THOUGH I’VE LONG thought it brave to look at other people’s privilege straight on, doing so now has begun to feel like a distraction from more pressing work: supporting Little Rock’s educators in their stand to collectively organize and advocate for themselves, supporting local communities in their fight to self-govern, and supporting local under-resourced student populations in securing the educational tools they deserve.

When I first sat down to write this essay, I was inspired by the spirit of a bumper sticker once popular throughout the city that read, “My Heart Is In Public Schools and So Are My Children,” wanting to write my own reminiscence of public schools, and to lament threats to public education. But as I’ve watched Little Rock’s schools negotiate the state’s occupation, my mind often returns to the way privilege pools in this city—behind hedges, inside cul-de-sacs, within the confines of mechanized gates. Though I maintain hope for the new vision shaping our city, I long for more robust dialogue and introspection about the city’s social hierarchies.

I believe it’s vital that Little Rock continue engaging voices beyond the city’s traditional reservoirs of influence, its Chamber of Commerce, its clubhouses and boards. If Little Rockians don’t continue the work begun in the spirit of reclaiming local control of its schools by the #OneLRSD movement, if we don’t recognize what’s happening within our schools as an encroachment of privatization against the dynamism a city such as this can produce, its citizens will miss this opportunity to forge new points of connection, new occasions to experience empathy and connect. The breadth of fellow citizens I’ve seen working on behalf of the #OneLRSD movement has awed me. The vigor of direct action and demonstration has forced us beyond long prevailing niceties, beyond the stiff air of parliamentary procedure that hangs over the capital city. That same fervor to gather and work collectively should pervade so many other facets of our lives, influencing decisions about the designated uses of public space, the development of retail, recreational and residential space, and more generally, emboldening us to continue working toward a more honest dialogue.

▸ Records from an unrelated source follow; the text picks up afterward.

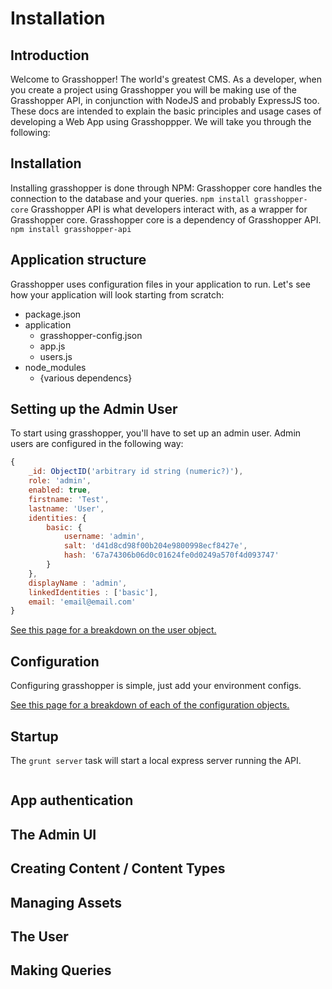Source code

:# Installation

## Introduction
Welcome to Grasshopper! The world's greatest CMS.  As a developer, when you create a project using Grasshopper you will be making use of the Grasshopper API, in conjunction with NodeJS and probably ExpressJS too.  These docs are intended to explain the basic principles and usage cases of developing a Web App using Grasshoppper.
We will take you through the following:

## Installation
Installing grasshopper is done through NPM: 
Grasshopper core handles the connection to the database and your queries.
`npm install grasshopper-core`
Grasshopper API is what developers interact with, as a wrapper for Grasshopper core. Grasshopper core is a dependency of Grasshopper API.
`npm install grasshopper-api`

## Application structure
Grasshopper uses configuration files in your application to run. Let's see how your application will look starting from scratch:

 * package.json
 * application
     * grasshopper-config.json
     * app.js
     * users.js
 * node_modules
     * {various dependencs}

## Setting up the Admin User
To start using grasshopper, you'll have to set up an admin user. Admin users are configured in the following way:
```javascript
{
    _id: ObjectID('arbitrary id string (numeric?)'),
    role: 'admin',
    enabled: true,
    firstname: 'Test',
    lastname: 'User',
    identities: {
        basic: {
            username: 'admin',
            salt: 'd41d8cd98f00b204e9800998ecf8427e',
            hash: '67a74306b06d0c01624fe0d0249a570f4d093747'
        }
    },
    displayName : 'admin',
    linkedIdentities : ['basic'],
    email: 'email@email.com'
}
```
[See this page for a breakdown on the user object.](http://solid-interactive.github.io/grasshopper-core-nodejs/documentation.html#users)

## Configuration
Configuring grasshopper is simple, just add your environment configs.

[See this page for a breakdown of each of the configuration objects.](http://solid-interactive.github.io/grasshopper-core-nodejs/documentation.html#projectconfiguration)

## Startup
The `grunt server` task will start a local express server running the API.

```javascript

```

## App authentication
## The Admin UI
## Creating Content / Content Types
## Managing Assets
## The User
## Making Queries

Because the social world I inhabit traverses such a stark racial and socio-economic boundary, I know how difficult forging bonds beyond one’s immediate sphere can be. I often review the exchanges I engage in regarding race and class and find ways to critique myself for being overzealous, or self-righteous, or lacking necessary patience and sympathy. Still, they always seem necessary, and fortunately, this city’s schools created an environment where I came to know people from communities different from my own willing to engage in these exchanges.

I no longer see those public-school bumper stickers around the city, and I fear their disappearance signals that our hearts are no longer in integration, because other priorities—that of the nuclear family, achievement, self interest—have superseded community. But the inclusive spirit they once broadcast deserves echoing still. Otherwise, the sentiment they hoped to project, the invocation to embrace and nurture others being rattled on placards and barked through megaphones, might also vanish from our lives.